Starthilfekabel sind, im Gegensatz zu Erste Hilfe Sets kein selbstverständliches KFZ Zubehör. Was eigentlich dumm ist, denn man muss sie nicht alle 5 Jahre unbenutzt austauschen und wenn man mal sie braucht, funktionieren sie eigentlich immer. Das kann man so von einer Verbandstasche nicht sagen. Komm mal mit so nem Pflasterset zu einem Autounfall mit offenem Bruch oder inneren Verletzungen. Mir haben die Kabel jedenfalls schon mehr als einmal den Arsch gerettet. Das Verbandszeug nie. Egal. Die Dame ist selig vor Glück und wir schreiten somit zur Tat.
Die ideale Position für beide Fahrzeuge bei Starthilfe ist Schnauze an Schnauze, wofür dann auch die Länge des typischen Kabels ausgelegt ist. Damit, das ihr Wagen halb im Gebüsch steht konnte niemand rechnen. Es erforderte also etwas kreativen umparkens meinerseits, einen aufgerissenen Daumen, wobei ich eisern an meiner These von der Nutzlosigkeit der Verbandstasche festhalte und diese aus Prinzip nicht anrühre - wäre ja auch dumm, immerhin ist da jetzt auch Dreck in der Wunde, der soll gefälligst raus bluten und nicht aus Gründen der Ästhetik mit einem Pflaster verborgen werden - und der Erkenntnis, das ich bei Gelegenheit mal meine aktuellen Kabel gegen solche mit kleineren Klemmen austauschen sollte, mit denen es dann vielleicht auch möglich ist, halt am Minus Pol zu finden. Egal.
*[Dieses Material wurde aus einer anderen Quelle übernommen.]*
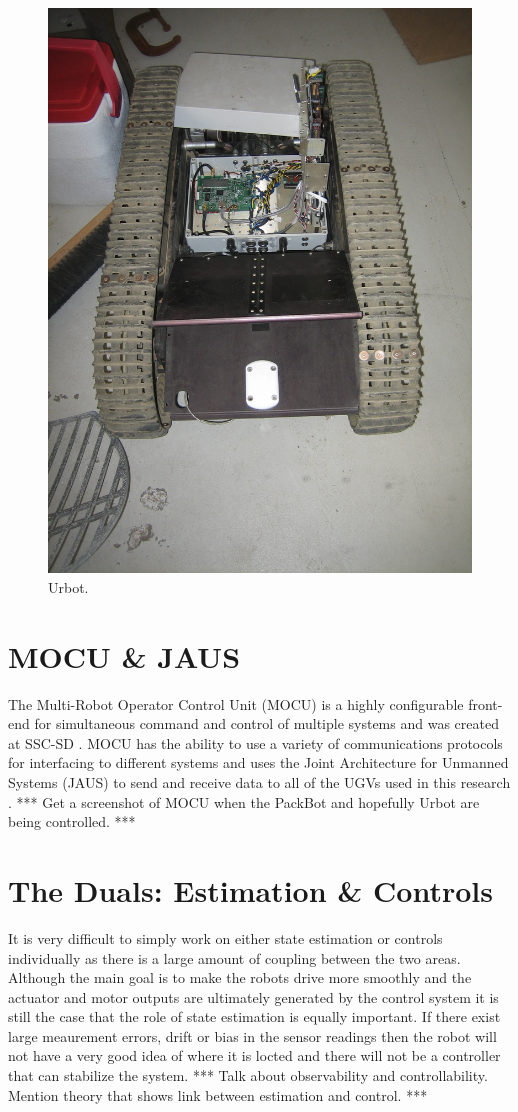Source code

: \begin{figure}[ht!]
	\centering
	\includegraphics[width=.3\textwidth]{images/urbot}
	\caption{Urbot.}
	\label{fig:urbot}
\end{figure}

\section{MOCU \& JAUS}
\label{sec:mocujaus}
The Multi-Robot Operator Control Unit (MOCU) is a highly configurable front-end for simultaneous command and control of multiple systems and was created at SSC-SD \cite{PowellMOCU08}. MOCU has the ability to use a variety of communications protocols for interfacing to different systems and uses the Joint Architecture for Unmanned Systems (JAUS) to send and receive data to all of the UGVs used in this research \cite{RoweJAUS08}. *** Get a screenshot of MOCU when the PackBot and hopefully Urbot are being controlled. ***

\section{The Duals: Estimation \& Controls}
\label{sec:duals}
It is very difficult to simply work on either state estimation or controls individually as there is a large amount of coupling between the two areas. Although the main goal is to make the robots drive more smoothly and the actuator and motor outputs are ultimately generated by the control system it is still the case that the role of state estimation is equally important. If there exist large meaurement errors, drift or bias in the sensor readings then the robot will not have a very good idea of where it is locted and there will not be a controller that can stabilize the system. *** Talk about observability and controllability. Mention theory that shows link between estimation and control. ***

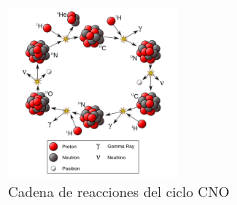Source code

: \begin{figure}
	\centering
	\includegraphics[width=0.4\textwidth]{img/tesis/ciclo CNO.png}
	\caption {Cadena de reacciones del ciclo CNO}
	\label{fig:ciclo-cno}
\end{figure}


\endinput
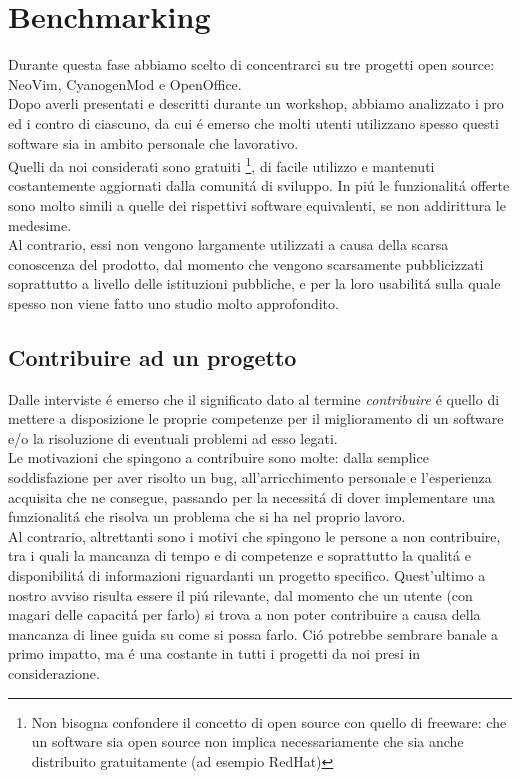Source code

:\documentclass[12pt]{article} %
\begin{document}
\section{Benchmarking}
Durante questa fase abbiamo scelto di concentrarci su tre progetti open source: NeoVim, CyanogenMod e OpenOffice.\\
Dopo averli presentati e descritti durante un workshop, abbiamo analizzato i pro ed i contro di ciascuno, da cui \'e emerso che molti utenti utilizzano spesso questi software sia in ambito personale che lavorativo.\\
Quelli da noi considerati sono gratuiti \footnote{Non bisogna confondere il concetto di open source con quello di freeware: che un software sia open source non implica necessariamente che sia anche distribuito gratuitamente (ad esempio RedHat)}, di facile utilizzo e mantenuti costantemente aggiornati dalla comunit\'a di sviluppo. In pi\'u le funzionalit\'a offerte sono molto simili a quelle dei rispettivi software equivalenti, se non addirittura le medesime.\\
Al contrario, essi non vengono largamente utilizzati a causa della scarsa conoscenza del prodotto, dal momento che vengono scarsamente pubblicizzati soprattutto a livello delle istituzioni pubbliche, e per la loro usabilit\'a sulla quale spesso non viene fatto uno studio molto approfondito.\\
\subsection{Contribuire ad un progetto}
\label{motivi}
Dalle interviste \'e emerso che il significato dato al termine \emph{contribuire} \'e quello di mettere a disposizione le proprie competenze per il miglioramento di un software e/o la risoluzione di eventuali problemi ad esso legati.\\
Le motivazioni che spingono a contribuire sono molte: dalla semplice soddisfazione per aver risolto un bug, all'arricchimento personale e l'esperienza acquisita che ne consegue, passando per la necessit\'a di dover implementare una funzionalit\'a che risolva un problema che si ha nel proprio lavoro.\\
Al contrario, altrettanti sono i motivi che spingono le persone a non contribuire, tra i quali la mancanza di tempo e di competenze e soprattutto la qualit\'a e disponibilit\'a di informazioni riguardanti un progetto specifico. Quest'ultimo a nostro avviso risulta essere il pi\'u rilevante, dal momento che un utente (con magari delle capacit\'a per farlo) si trova a non poter contribuire a causa della mancanza di linee guida su come si possa farlo.		 Ci\'o potrebbe sembrare banale a primo impatto, ma \'e una costante in tutti i progetti da noi presi in considerazione.
\newpage
\end{document}
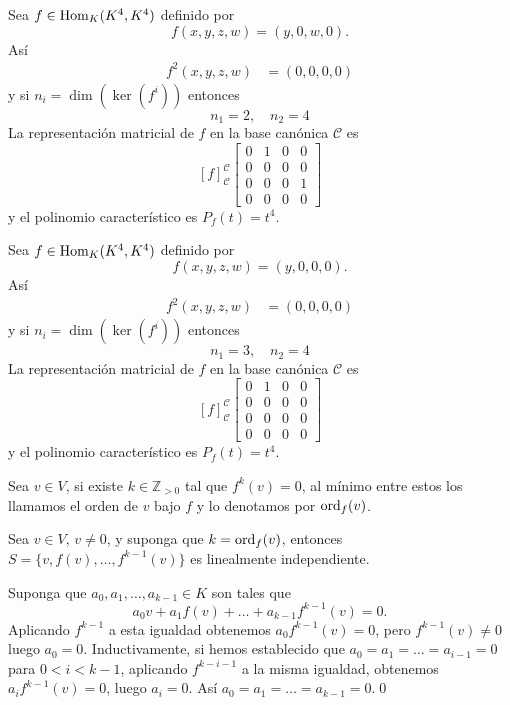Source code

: \begin{ejem}\label{ejnil3}
Sea $f\in\operatorname{Hom}_K(K^4,K^4)$ definido por
$$f(x,y,z,w)=(y,0,w,0).$$
As\'i
\begin{align*}
f^2(x,y,z,w) & = (0,0,0,0)
\end{align*}
y si $n_i=\dim(\ker(f^i))$ entonces
$$n_1=2,\quad n_2=4$$
La representaci\'on matricial de $f$ en la base can\'onica $\mathcal{C}$ es
$$
\left[f\right]^{\mathcal{C}}_{\mathcal{C}}\left[\begin{array}{rr|rr}
0 & 1 & 0 & 0\\
0 & 0 & 0 & 0\\
\hline
0 & 0 & 0 & 1\\
0 & 0 & 0 & 0
\end{array}\right]
$$
y el polinomio caracter\'istico es $P_f(t)=t^4$.
\end{ejem}

\begin{ejem}\label{ejnil4}
Sea $f\in\operatorname{Hom}_K(K^4,K^4)$ definido por
$$f(x,y,z,w)=(y,0,0,0).$$
As\'i
\begin{align*}
f^2(x,y,z,w) & = (0,0,0,0)
\end{align*}
y si $n_i=\dim(\ker(f^i))$ entonces
$$n_1=3,\quad n_2=4$$
La representaci\'on matricial de $f$ en la base can\'onica $\mathcal{C}$ es
$$
\left[f\right]^{\mathcal{C}}_{\mathcal{C}}\left[\begin{array}{rr|r|r}
0 & 1 & 0 & 0\\
0 & 0 & 0 & 0\\
\hline
0 & 0 & 0 & 0\\
\hline
0 & 0 & 0 & 0
\end{array}\right]
$$
y el polinomio caracter\'istico es $P_f(t)=t^4$.
\end{ejem}

\begin{defn}
Sea $v\in V$, si existe $k\in\mathbb{Z}_{>0}$ tal que $f^k(v)=0$, al m\'inimo entre estos los llamamos el orden de $v$ bajo $f$ y lo denotamos por $\operatorname{ord}_f(v)$.
\end{defn}

\begin{pro}
Sea $v\in V$, $v\ne 0$, y suponga que $k=\operatorname{ord}_f(v)$, entonces $S=\{v,f(v),\ldots,f^{k-1}(v)\}$ es linealmente independiente.
\end{pro}

\dem Suponga que $a_0,a_1,\ldots,a_{k-1}\in K$ son tales que
\[
a_0v+a_1f(v)+\ldots+a_{k-1}f^{{k-1}}(v)=0.
\]
Aplicando $f^{k-1}$ a esta igualdad obtenemos $a_0f^{k-1}(v)=0$, pero $f^{k-1}(v)\ne 0$ luego $a_0=0$. Inductivamente, si hemos establecido que $a_0=a_1=\ldots=a_{i-1}=0$ para $0<i<k-1$, aplicando $f^{k-i-1}$ a la misma igualdad, obtenemos $a_if^{k-1}(v)=0$, luego $a_i=0$. As\'i $a_0=a_1=\ldots=a_{k-1}=0$.\qed

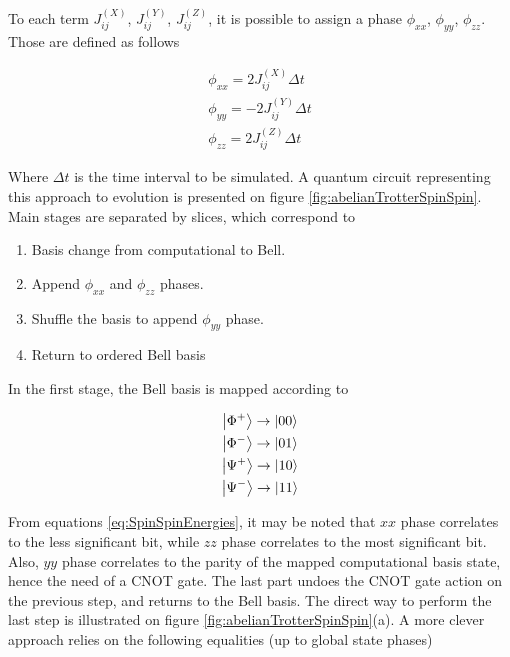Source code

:   To each term $J_{ij}^{(X)}$, $J_{ij}^{(Y)}$, $J_{ij}^{(Z)}$, it is possible to assign a phase $\phi_{xx}$, $\phi_{yy}$, $\phi_{zz}$. Those are defined as follows

  \begin{gather}
    \phi_{xx} = 2 J_{ij}^{(X)} \Delta t \\
    \phi_{yy} = -2 J_{ij}^{(Y)} \Delta t \\
    \phi_{zz} = 2 J_{ij}^{(Z)} \Delta t
    \label{eq:SpinSpinPhases}
  \end{gather}
  
  Where $\Delta t$ is the time interval to be simulated. A quantum circuit representing this approach to evolution is presented on figure \ref{fig:abelianTrotterSpinSpin}. Main stages are separated by slices, which correspond to

  \begin{enumerate}
    \item Basis change from computational to Bell.
    \item Append $\phi_{xx}$ and $\phi_{zz}$ phases.
    \item Shuffle the basis to append $\phi_{yy}$ phase.
    \item Return to ordered Bell basis
  \end{enumerate}

  In the first stage, the Bell basis is mapped according to

  \begin{gather}
    \ket{\Phi^{+}} \rightarrow \ket{00} \\
    \ket{\Phi^{-}} \rightarrow \ket{01} \\
    \ket{\Psi^{+}} \rightarrow \ket{10} \\
    \ket{\Psi^{-}} \rightarrow \ket{11} 
  \end{gather}

  From equations \ref{eq:SpinSpinEnergies}, it may be noted that $xx$ phase correlates to the less significant bit, while $zz$ phase correlates to the most significant bit. Also, $yy$ phase correlates to the parity of the mapped computational basis state, hence the need of a CNOT gate. The last part undoes the CNOT gate action on the previous step, and returns to the Bell basis. The direct way to perform the last step is illustrated on figure \ref{fig:abelianTrotterSpinSpin}(a). A more clever approach relies on the following equalities (up to global state phases)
Der Punkt an der Stelle ist nicht die heldenhafte Darstellung vom Sieg über die Technik, inklusive obligatorischer Kriegsverletzung, sondern das es eben die kleinen Dinge sind, die Freude bereiten… Sie ist glücklich, dass sie vom Parkplatz kommt, ich bin glücklich, dass ich helfen konnte.
Naja, morgen ist der 1. Mai, ich glaube, da werd’ ich zur Feier des Tages dann doch mal die Reifen wechseln.